= Adalbert Vitalyos =

French journalist and philatelist

Adalbert Vitalyos (10 July 1914 – 24 May 2000) was a French journalist born in Hungary. He was the creator of the philatelic magazine Le Monde des philatélistes.

==Early life==
Vitalyos was born 10 July 1914 in Szolnok, Hungary.

==France==
Arriving in France in 1929, he became French in 1932. In 1935, he became typographer/linotypist at the journal Le Temps.

Prisoner of war from 20 June 1940 to 1943, he returned to work in a printer of Temps, later working for Le Monde. He took part in the printing of the first issue, dated 19 December 1944.

In 1946, this stamp collector launched a weekly section in the magazine supplement of Une semaine dans le monde. With the disappearance of this supplement in 1948, this was, until 1986 integrated into Le Monde.

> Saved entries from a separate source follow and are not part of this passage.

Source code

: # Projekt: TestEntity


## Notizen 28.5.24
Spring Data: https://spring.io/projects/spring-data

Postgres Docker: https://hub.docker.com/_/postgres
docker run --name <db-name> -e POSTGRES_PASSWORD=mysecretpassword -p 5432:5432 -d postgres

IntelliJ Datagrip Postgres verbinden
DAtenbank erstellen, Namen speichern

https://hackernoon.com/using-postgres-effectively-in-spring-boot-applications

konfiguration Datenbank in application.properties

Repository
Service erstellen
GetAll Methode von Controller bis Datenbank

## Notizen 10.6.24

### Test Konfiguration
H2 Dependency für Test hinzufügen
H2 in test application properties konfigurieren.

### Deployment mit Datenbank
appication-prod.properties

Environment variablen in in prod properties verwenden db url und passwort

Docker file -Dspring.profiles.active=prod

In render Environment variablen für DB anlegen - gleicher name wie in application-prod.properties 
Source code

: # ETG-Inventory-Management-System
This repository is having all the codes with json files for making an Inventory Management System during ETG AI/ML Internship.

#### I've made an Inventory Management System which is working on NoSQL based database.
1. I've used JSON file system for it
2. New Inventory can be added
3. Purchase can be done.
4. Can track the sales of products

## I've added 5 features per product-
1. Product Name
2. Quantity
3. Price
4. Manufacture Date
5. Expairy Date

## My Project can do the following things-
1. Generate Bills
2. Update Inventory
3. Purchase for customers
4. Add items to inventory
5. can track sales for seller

With the help of Hubert Beuve-Méry, he created Le Monde des philatélistes, a stamp collecting magazine, first issued 13 October 1951. He was editor in chief from October 1953 until June 1977.

He was heavily involved in a philatelic press association, which joined another association in 1994 to form the Association de la presse philatélique francophone.

== Bibliography ==
- Jean-Claude Rouy, "Adalbert Vitalyos. Le cofondateur, avec Hubert Beuve-Méry, du Monde des philatélistes" [Adalbert Vitalyos. The cofounder, with Hubert Beuve-Méry, of Le Monde des philatélistes], obituary published in Le Monde, 17 June 2000.